### ABOUT THIS TASK:
In the listing below, start your output at the line with "Pogled je, kao" and end it after the line with "Ključna odgovornost klase", copying every line exactly.

### LISTED ENTRIES:
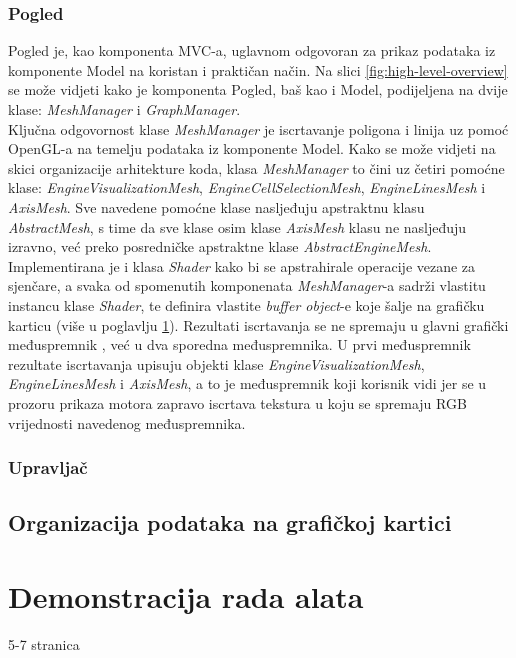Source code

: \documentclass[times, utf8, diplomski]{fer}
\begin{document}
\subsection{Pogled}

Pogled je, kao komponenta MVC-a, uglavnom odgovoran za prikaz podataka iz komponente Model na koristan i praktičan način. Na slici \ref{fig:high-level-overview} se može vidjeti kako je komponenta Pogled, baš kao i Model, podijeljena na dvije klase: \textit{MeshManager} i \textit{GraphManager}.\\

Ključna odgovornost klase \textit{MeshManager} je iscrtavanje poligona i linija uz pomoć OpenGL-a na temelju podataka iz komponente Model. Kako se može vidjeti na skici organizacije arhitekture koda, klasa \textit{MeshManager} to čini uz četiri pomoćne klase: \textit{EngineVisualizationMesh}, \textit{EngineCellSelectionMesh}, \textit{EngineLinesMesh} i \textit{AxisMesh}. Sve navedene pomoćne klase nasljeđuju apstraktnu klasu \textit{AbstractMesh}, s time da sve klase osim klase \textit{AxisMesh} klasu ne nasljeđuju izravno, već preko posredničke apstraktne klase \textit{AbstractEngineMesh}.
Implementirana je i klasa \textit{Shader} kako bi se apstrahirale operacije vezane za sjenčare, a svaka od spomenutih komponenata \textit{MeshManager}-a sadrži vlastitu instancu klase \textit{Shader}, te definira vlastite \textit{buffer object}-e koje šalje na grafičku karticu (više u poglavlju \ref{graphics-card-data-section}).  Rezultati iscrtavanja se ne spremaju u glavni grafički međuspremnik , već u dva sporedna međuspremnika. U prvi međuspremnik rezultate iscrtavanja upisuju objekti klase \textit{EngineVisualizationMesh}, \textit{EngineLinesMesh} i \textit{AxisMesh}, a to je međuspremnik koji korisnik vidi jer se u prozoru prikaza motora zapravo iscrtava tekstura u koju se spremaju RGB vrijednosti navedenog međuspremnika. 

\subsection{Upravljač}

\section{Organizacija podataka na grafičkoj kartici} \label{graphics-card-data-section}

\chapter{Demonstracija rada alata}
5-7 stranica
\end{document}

--

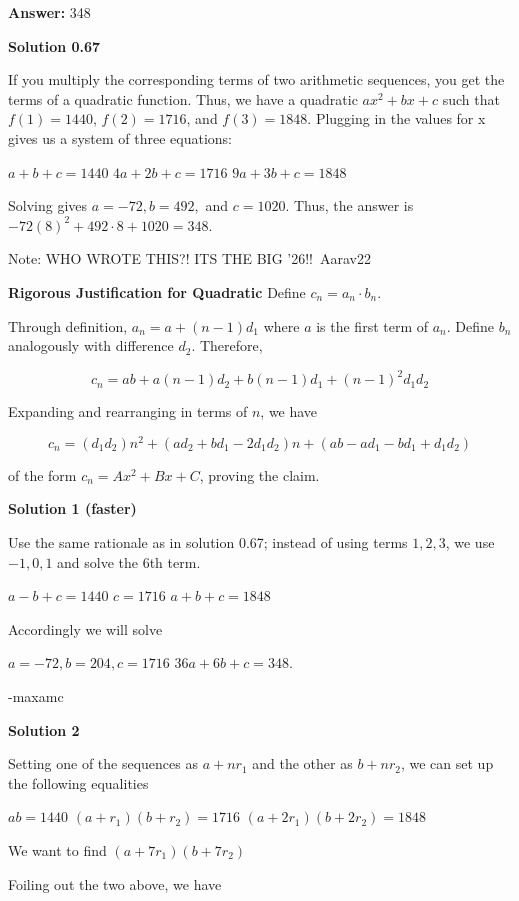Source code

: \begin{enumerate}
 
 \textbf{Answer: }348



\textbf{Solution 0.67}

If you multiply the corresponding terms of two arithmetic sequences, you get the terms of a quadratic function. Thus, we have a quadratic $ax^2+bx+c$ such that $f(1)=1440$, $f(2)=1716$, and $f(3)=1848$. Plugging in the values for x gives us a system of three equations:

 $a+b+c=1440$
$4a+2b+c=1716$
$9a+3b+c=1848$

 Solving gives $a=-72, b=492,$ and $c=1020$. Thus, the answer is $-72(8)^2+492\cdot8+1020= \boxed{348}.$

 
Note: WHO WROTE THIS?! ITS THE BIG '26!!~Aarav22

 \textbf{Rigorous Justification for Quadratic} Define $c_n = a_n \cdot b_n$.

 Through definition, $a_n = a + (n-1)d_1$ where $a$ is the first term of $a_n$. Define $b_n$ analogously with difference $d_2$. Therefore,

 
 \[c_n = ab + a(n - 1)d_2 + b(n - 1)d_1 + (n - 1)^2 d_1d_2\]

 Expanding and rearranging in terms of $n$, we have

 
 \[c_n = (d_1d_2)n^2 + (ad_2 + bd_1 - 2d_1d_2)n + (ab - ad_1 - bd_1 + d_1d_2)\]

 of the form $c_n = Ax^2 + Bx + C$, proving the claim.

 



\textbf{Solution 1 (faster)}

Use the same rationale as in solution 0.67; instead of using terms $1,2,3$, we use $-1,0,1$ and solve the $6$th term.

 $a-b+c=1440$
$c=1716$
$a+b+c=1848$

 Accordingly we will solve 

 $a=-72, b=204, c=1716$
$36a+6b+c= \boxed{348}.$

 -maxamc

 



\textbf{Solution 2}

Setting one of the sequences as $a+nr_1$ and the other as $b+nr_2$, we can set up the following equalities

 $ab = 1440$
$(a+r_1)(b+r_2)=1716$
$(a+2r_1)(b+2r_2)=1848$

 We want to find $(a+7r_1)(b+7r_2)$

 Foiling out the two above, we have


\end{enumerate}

### RESPONSE:
Pogled je, kao komponenta MVC-a, uglavnom odgovoran za prikaz podataka iz komponente Model na koristan i praktičan način. Na slici \ref{fig:high-level-overview} se može vidjeti kako je komponenta Pogled, baš kao i Model, podijeljena na dvije klase: \textit{MeshManager} i \textit{GraphManager}.\\

Ključna odgovornost klase \textit{MeshManager} je iscrtavanje poligona i linija uz pomoć OpenGL-a na temelju podataka iz komponente Model. Kako se može vidjeti na skici organizacije arhitekture koda, klasa \textit{MeshManager} to čini uz četiri pomoćne klase: \textit{EngineVisualizationMesh}, \textit{EngineCellSelectionMesh}, \textit{EngineLinesMesh} i \textit{AxisMesh}. Sve navedene pomoćne klase nasljeđuju apstraktnu klasu \textit{AbstractMesh}, s time da sve klase osim klase \textit{AxisMesh} klasu ne nasljeđuju izravno, već preko posredničke apstraktne klase \textit{AbstractEngineMesh}.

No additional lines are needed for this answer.